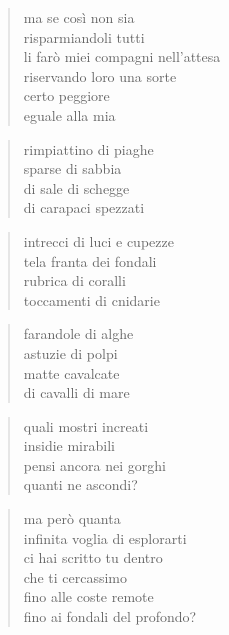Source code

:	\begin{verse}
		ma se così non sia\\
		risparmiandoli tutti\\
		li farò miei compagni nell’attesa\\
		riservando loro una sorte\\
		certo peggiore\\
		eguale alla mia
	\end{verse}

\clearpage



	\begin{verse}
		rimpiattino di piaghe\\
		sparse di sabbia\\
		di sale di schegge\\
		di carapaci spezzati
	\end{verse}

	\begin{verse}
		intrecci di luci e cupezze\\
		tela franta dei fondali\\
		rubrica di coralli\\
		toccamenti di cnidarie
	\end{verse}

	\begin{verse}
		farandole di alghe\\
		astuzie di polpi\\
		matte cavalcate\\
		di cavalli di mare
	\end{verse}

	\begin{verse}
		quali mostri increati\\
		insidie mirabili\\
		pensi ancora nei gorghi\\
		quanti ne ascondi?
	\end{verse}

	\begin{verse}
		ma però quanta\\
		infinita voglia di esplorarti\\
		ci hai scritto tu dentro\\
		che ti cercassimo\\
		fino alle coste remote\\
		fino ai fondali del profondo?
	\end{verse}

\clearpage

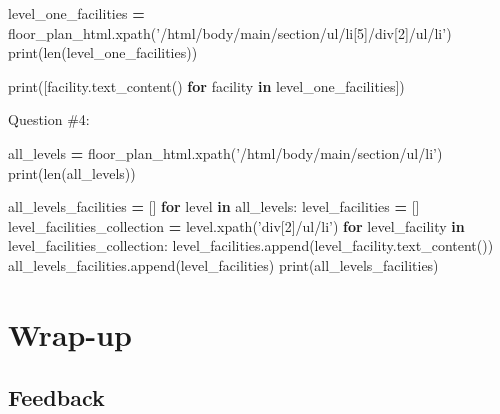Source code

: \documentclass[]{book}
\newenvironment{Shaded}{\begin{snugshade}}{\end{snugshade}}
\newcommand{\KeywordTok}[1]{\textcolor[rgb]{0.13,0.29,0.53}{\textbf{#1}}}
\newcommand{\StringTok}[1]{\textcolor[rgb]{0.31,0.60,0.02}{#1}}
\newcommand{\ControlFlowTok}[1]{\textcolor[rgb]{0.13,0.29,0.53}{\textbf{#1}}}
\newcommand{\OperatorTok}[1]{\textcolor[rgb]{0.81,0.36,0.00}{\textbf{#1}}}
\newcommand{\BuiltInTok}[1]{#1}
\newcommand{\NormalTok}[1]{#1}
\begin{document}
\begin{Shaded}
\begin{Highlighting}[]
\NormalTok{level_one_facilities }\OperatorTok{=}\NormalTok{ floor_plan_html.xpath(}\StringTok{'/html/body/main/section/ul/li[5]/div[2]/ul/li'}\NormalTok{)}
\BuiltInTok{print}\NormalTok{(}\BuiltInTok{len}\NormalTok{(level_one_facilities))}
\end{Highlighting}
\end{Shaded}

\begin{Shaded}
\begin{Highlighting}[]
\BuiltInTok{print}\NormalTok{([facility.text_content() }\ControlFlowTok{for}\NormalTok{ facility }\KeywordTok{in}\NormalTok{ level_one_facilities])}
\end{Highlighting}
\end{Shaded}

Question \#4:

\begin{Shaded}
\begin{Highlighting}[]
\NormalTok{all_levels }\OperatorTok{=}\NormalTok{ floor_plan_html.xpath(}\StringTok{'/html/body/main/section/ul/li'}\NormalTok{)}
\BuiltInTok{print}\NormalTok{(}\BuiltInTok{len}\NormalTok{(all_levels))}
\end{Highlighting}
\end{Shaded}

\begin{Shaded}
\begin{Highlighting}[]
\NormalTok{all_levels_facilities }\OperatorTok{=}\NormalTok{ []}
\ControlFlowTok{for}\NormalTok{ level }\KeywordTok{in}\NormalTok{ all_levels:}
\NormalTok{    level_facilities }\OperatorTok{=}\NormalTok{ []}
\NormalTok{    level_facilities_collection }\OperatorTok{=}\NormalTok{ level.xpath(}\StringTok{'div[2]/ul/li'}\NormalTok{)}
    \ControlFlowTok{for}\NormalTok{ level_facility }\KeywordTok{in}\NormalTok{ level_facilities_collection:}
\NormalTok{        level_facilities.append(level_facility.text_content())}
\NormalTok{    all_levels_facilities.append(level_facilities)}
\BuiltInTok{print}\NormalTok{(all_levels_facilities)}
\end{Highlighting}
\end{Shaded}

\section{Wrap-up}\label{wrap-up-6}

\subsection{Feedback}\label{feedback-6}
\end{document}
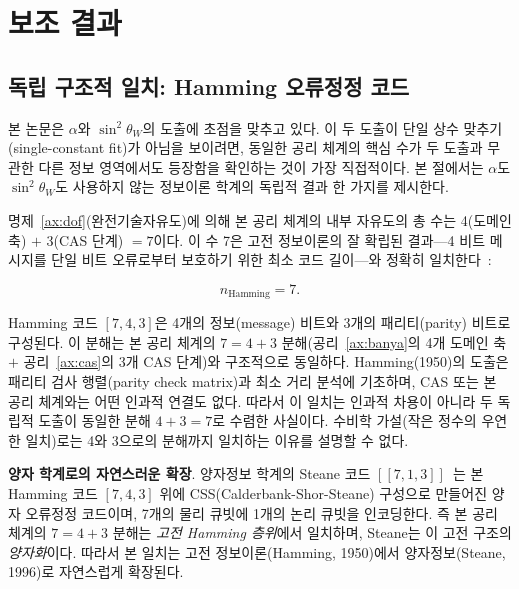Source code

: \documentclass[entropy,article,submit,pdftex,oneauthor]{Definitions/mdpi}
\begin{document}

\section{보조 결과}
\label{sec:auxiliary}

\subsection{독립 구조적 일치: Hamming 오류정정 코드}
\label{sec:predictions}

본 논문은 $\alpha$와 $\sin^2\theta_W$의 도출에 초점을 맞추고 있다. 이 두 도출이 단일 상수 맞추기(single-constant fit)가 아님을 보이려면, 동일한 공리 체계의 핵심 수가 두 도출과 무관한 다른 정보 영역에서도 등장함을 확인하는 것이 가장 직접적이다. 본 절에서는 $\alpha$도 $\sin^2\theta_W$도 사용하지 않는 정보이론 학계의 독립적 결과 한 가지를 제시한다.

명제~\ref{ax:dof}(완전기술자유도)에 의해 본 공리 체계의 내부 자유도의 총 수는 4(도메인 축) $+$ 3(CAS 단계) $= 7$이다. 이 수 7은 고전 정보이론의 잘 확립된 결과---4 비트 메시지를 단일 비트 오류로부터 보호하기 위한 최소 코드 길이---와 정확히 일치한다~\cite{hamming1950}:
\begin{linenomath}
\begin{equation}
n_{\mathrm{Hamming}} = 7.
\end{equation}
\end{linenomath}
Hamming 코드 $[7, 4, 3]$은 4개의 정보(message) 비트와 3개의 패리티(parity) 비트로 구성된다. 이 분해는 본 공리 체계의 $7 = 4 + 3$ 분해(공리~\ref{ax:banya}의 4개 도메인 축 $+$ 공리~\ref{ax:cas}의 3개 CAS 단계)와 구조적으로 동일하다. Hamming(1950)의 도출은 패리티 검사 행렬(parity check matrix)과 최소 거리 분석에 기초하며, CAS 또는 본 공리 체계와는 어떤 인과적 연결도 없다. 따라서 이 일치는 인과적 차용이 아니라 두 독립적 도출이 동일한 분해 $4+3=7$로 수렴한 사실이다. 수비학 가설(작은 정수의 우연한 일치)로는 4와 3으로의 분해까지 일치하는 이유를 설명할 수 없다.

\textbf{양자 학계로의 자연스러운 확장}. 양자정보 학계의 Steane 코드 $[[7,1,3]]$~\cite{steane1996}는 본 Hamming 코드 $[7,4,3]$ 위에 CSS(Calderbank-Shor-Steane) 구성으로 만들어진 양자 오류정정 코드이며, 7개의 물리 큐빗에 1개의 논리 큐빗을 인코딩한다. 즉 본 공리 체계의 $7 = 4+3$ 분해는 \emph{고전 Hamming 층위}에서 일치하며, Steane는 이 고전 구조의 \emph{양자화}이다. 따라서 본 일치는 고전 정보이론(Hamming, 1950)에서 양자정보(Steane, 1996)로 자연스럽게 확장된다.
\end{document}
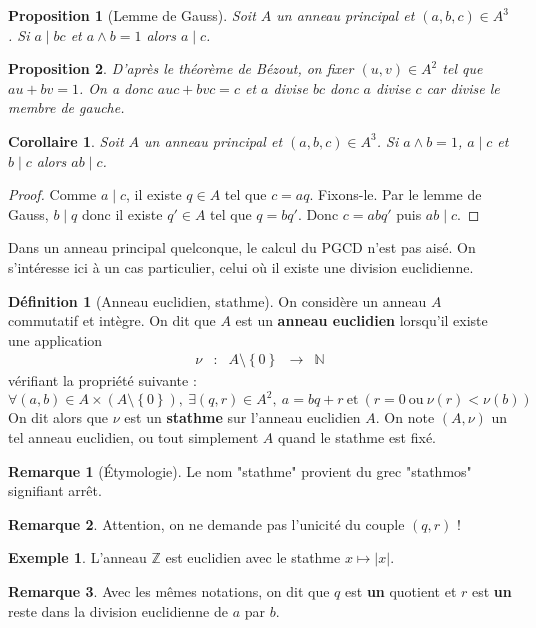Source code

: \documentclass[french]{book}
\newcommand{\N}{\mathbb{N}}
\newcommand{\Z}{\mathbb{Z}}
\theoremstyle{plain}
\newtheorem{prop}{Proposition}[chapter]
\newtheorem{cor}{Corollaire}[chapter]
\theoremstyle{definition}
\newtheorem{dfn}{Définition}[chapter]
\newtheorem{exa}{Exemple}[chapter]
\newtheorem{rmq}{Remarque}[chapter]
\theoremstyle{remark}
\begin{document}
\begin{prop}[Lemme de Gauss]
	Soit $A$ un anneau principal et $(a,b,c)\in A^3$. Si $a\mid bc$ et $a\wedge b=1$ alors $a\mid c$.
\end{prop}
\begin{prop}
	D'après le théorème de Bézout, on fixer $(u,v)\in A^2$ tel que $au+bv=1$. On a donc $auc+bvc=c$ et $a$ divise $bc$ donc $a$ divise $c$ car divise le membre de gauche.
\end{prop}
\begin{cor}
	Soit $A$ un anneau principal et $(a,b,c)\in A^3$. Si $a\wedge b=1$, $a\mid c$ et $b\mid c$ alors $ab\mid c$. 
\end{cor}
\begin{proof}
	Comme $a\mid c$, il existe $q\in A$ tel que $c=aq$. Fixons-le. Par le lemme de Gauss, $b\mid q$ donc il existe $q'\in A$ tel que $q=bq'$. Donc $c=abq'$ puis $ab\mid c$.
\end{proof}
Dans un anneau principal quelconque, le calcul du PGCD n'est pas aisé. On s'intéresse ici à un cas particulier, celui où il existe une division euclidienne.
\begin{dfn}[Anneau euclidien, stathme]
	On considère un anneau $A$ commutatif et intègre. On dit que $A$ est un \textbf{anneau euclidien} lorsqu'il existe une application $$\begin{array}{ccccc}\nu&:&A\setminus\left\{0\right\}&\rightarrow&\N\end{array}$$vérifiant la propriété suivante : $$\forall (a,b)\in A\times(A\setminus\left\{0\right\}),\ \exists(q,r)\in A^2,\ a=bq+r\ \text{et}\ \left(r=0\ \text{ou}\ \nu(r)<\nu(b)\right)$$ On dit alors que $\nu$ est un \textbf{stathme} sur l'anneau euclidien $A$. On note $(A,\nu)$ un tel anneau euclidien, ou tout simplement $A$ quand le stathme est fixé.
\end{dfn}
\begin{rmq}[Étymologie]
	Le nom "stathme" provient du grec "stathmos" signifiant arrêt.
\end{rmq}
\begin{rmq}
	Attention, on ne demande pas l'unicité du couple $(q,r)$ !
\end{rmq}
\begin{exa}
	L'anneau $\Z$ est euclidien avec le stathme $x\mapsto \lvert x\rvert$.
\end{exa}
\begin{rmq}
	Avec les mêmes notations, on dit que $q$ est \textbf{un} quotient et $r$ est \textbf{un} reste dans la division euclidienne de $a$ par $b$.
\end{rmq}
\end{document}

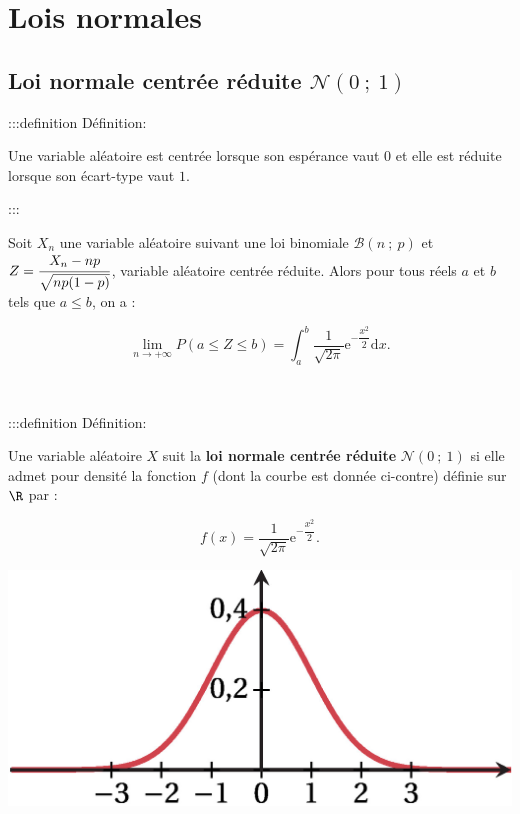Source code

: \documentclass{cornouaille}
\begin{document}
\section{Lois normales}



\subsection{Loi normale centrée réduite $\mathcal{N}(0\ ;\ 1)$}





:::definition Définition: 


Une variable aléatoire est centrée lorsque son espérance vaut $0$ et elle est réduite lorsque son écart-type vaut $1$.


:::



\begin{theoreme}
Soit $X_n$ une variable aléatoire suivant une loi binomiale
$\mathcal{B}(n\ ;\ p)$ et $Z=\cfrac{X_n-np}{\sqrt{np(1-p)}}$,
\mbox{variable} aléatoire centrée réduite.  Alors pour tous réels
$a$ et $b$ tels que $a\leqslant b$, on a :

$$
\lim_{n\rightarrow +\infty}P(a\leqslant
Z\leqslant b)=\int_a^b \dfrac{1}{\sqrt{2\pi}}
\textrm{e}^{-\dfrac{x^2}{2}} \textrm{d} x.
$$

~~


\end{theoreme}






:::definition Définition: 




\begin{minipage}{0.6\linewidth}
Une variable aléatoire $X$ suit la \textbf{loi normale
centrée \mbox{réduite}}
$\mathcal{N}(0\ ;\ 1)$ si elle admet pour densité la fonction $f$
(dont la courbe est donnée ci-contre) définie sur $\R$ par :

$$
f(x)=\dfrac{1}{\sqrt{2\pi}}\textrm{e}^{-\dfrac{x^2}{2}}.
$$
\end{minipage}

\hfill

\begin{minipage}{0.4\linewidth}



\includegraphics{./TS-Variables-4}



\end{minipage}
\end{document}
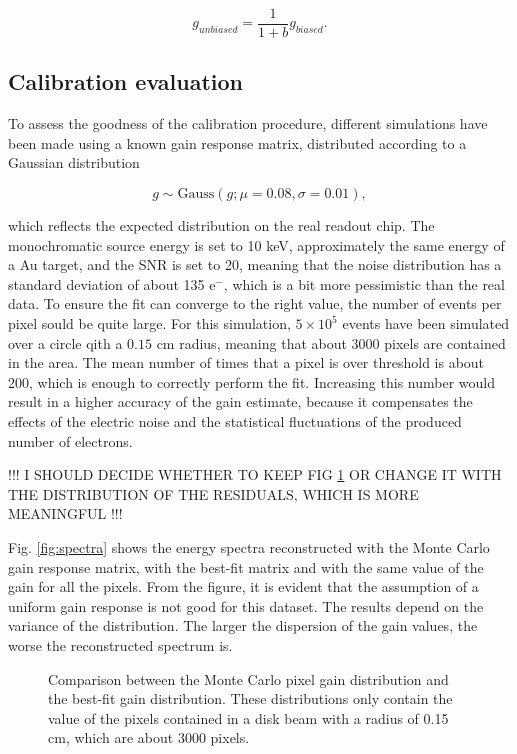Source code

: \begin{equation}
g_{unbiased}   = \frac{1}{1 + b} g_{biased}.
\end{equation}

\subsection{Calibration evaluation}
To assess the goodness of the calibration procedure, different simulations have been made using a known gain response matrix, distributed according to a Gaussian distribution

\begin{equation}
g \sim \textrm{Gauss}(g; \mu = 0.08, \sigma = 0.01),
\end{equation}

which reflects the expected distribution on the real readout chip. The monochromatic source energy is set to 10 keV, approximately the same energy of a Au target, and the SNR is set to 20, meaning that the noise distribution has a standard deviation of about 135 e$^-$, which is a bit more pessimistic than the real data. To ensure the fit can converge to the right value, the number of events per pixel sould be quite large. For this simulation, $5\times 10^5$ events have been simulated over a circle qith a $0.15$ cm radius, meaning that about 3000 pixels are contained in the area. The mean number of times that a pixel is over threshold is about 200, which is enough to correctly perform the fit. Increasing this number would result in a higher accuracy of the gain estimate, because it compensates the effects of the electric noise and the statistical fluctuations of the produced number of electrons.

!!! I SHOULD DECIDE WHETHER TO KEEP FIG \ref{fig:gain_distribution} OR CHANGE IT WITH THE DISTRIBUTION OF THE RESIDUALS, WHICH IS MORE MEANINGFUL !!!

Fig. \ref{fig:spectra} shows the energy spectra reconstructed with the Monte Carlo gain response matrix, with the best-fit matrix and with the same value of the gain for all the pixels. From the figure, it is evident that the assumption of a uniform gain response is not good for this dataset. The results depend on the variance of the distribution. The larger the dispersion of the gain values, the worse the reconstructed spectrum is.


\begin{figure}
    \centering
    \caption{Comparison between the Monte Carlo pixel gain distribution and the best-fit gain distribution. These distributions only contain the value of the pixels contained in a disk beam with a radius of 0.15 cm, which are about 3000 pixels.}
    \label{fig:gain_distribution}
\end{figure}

[What this task involves] From the records given above, copy all lines containing "chapter".

[Solution to this problem]
\newtheorem{prop}{Proposition}[chapter]
\newtheorem{cor}{Corollaire}[chapter]
\newtheorem{dfn}{Définition}[chapter]
\newtheorem{exa}{Exemple}[chapter]
\newtheorem{rmq}{Remarque}[chapter]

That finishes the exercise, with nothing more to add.